This contributed post is by Jason Dirkham
The internet means we are all much closer and more connected than ever before. We can instantly share photos with, and video call people halfway around the world. We spend time sharing our lives with strangers and stalking people we went to preschool with on Facebook. It’s much easier to keep in touch with our friends and family that move away than it used to be and everyone can know what everyone else is doing with a scroll or click of a button.
We feel closer to those we admire because we’re “friends” on Facebook or we follow them on Instagram. We can get the advice or help with a service by quickly sending a tweet to the right person, and we can book appointments online in seconds. The world is much, much smaller than it used to be.
While in theory, the world is more social, we are after all, all spending a huge amount of time on social media platforms, is it really true? When was the last time you had a proper conversation with someone you don’t live with? When was the last time that you used your mobile phone to actually have a meaningful discussion with someone on the telephone? And, when was the last time you went to a shop, asked a salesperson for advice or help, had a conversation with them, and remembered their name or face in the days that followed?
In this ever-connected world, customer relationships are suffering. We spend less time getting to know each other and the days of popping to the shops and having a chat with the employees we remember seem to be a distant memory. However, that makes building customer relationships more important than ever. Whether your business is solely online or you also have a brick and mortar store, taking the time to get to know your customers and developing proper, real-life relationships with them can be what sets your business apart from all of the cold, impersonal brands out there. It can be what gets you noticed, remembered and talked about. Here’s what you need to do.
Make it Easy
When a customer comes to a shop to buy something, the last thing they want is for it to be hard work.
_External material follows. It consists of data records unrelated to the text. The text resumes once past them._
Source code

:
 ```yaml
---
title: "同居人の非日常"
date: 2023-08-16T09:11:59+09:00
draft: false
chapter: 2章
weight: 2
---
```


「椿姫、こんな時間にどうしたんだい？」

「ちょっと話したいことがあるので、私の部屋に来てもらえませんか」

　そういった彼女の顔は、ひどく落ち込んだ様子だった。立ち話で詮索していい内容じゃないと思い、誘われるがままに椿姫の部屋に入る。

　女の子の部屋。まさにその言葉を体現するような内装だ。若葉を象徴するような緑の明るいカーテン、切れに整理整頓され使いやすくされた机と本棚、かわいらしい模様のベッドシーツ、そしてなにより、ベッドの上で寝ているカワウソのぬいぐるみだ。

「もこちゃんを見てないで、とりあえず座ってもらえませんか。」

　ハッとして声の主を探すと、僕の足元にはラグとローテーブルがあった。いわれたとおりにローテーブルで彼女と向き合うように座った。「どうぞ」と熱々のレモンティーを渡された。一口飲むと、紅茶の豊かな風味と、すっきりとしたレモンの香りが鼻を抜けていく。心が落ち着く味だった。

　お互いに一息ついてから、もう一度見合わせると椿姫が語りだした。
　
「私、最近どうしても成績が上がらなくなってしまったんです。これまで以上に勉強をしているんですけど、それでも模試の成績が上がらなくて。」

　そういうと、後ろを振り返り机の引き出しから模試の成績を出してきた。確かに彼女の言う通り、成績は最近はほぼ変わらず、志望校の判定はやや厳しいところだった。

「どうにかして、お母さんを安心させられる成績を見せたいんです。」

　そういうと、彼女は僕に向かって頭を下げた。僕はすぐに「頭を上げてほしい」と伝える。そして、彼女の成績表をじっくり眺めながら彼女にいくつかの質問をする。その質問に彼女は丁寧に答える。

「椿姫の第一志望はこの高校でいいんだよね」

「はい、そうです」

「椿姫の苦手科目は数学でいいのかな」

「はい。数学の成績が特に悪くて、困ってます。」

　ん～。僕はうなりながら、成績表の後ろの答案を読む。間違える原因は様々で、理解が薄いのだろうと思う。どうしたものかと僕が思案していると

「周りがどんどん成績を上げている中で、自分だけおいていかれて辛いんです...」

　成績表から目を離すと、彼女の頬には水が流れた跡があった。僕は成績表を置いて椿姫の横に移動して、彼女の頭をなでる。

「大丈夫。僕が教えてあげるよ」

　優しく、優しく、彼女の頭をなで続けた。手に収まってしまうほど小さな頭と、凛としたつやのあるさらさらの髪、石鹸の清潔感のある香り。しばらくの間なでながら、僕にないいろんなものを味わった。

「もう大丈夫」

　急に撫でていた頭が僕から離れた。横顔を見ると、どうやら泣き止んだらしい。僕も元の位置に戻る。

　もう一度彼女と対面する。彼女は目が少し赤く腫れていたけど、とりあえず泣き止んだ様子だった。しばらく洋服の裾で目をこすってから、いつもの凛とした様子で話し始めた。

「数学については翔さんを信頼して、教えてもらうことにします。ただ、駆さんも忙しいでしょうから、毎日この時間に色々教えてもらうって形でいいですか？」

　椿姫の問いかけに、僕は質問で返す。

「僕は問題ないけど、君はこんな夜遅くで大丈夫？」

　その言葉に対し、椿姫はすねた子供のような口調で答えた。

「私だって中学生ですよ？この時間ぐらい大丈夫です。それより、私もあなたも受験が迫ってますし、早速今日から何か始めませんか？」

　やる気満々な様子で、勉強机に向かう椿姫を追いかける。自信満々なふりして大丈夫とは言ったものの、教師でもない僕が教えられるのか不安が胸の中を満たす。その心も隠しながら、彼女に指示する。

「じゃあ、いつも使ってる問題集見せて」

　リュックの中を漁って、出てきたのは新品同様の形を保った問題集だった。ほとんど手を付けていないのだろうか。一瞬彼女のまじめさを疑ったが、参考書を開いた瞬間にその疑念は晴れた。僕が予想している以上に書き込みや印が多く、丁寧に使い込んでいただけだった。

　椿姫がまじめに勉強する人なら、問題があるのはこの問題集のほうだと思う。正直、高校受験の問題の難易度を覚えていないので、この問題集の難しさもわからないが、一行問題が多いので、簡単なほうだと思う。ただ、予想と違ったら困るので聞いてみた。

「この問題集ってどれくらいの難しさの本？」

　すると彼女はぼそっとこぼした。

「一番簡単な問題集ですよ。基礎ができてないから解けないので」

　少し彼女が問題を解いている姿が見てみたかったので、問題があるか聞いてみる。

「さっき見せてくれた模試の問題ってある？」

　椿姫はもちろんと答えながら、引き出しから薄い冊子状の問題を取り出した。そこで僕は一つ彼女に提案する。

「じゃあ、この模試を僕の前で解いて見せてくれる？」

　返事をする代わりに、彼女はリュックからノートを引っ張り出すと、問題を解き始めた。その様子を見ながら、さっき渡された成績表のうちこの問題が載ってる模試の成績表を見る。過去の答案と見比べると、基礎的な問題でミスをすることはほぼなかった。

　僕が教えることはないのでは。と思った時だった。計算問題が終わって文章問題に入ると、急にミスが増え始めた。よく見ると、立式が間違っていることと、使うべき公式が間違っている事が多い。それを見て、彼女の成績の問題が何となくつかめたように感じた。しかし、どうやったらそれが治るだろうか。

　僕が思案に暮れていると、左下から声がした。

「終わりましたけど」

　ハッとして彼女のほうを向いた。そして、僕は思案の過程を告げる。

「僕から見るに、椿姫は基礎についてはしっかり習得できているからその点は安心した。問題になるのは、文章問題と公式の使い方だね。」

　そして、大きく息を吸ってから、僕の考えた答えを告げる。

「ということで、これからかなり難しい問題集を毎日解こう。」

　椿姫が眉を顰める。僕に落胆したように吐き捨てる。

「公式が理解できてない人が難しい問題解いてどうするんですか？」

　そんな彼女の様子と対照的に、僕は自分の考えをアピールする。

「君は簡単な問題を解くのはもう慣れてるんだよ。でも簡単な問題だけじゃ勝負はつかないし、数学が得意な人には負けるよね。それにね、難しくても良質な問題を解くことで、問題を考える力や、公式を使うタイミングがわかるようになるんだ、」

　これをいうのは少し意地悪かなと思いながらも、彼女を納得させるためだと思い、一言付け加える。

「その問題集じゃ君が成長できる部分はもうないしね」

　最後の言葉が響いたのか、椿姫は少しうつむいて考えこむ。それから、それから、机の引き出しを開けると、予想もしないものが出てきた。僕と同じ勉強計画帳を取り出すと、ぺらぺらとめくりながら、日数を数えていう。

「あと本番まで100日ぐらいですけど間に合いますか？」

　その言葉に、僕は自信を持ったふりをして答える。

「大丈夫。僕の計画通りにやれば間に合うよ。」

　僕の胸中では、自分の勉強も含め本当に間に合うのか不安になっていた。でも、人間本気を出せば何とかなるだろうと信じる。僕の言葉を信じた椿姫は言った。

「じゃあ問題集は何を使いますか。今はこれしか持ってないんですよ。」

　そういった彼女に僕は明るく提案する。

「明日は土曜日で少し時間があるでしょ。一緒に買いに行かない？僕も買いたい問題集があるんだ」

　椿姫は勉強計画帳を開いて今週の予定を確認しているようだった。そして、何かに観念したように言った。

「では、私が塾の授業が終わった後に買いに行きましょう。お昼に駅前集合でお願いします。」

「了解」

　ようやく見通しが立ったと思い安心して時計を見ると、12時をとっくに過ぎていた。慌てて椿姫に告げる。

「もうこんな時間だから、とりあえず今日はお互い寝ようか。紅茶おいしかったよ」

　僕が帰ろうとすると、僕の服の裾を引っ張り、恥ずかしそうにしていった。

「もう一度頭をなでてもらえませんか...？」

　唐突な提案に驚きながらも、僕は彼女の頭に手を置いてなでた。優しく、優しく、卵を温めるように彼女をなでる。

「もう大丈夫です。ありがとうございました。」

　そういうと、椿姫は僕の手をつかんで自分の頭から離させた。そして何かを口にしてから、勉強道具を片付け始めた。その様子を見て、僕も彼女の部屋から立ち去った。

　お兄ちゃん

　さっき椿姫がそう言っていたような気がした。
When it comes to brick and mortar stores, there is nothing worse than having to hunt around for your size or the color that you want. You may assume that the customer would ask a sales advisor for help but for the most part, they won’t, they’ll just go elsewhere. Keeping your store neat and tidy is a start, but you also need to make sure it’s easy to shop. That it’s layout makes sense and that stock is well presented. This not only makes the customer experience more pleasant but it means the staff can give more focus to chatting with and getting to know their customers.
If your shop is primarily or solely online, the same rules apply. Speak to an internet marketing company to find ways to get your site noticed. Then, make sure that you offer customers an easy and friendly user experience once they arrive. Like a brick and mortar store, your website should be uncluttered, easy to use and pleasant to look at. Don’t forget to ensure it offers the same great experience on desktop, mobile and tablet screens.
The art of simply chatting with strangers seems to have got lost somewhere along the line. We no longer just talk to people. We don’t say hi to people on the bus anymore, and we are somewhat suspicious of those that do. The best way to build customer relationships has always and will always be chatting with them. Try to remember a few personal details, like their children’s names and ask about them next time you see them. This kind of small personal detail means a lot in an anti-social world.
Use Social Media
You may be thinking that you can’t chat if your business is online, but you’d be wrong. Social media is meant to be, well, social. It’s not just a place to show off your products, promote your site and offer further sales opportunities. You can also use it to speak with and get to know your customer base. Wish them a happy birthday, share their posts and offer them help when you can.
When it comes to making a good impression and getting noticed, you need to wow. Do this by offering consistently fantastic service. One way to do this is by lowering their expectations. Give a 5-day delivery window and then get it done in two. They’ll be impressed, you’ll be under less pressure, and everyone is happy.
Solve Problems Quickly
While it would be lovely to think that nothing will ever go wrong, this would be unrealistic. Prepare for problems and have plans in place which allow you to deal with them quickly and efficiently.
More important than dealing with the problem quickly, is being honest about it. Customers, for the most part, aren’t stupid. If something is wrong, let them know. Tell them what’s happened, why and what you are doing to fix it. Then, make sure that you keep in touch and offer regular updates. From a relationship point of view, the worst thing that you would do is not give the customer enough information.
Keeping in touch afterward is something many people neglect but can make all of the difference. The transaction shouldn’t end when the purchase has been made. Follow up after a few days or weeks to see how they are getting on with your product or how they found the service that you provided. This is also a good time to offer further advice or promote a follow-up sale.
Rewards don’t have to be huge; you could simply offer return customers free delivery or a money off deal for one of your quieter periods. People love to feel valued, no matter how small the token is.
Building positive customer relationships will help your business to grow and thrive, and the best thing is, it doesn’t need to be difficult as long as you realize that they are just people too.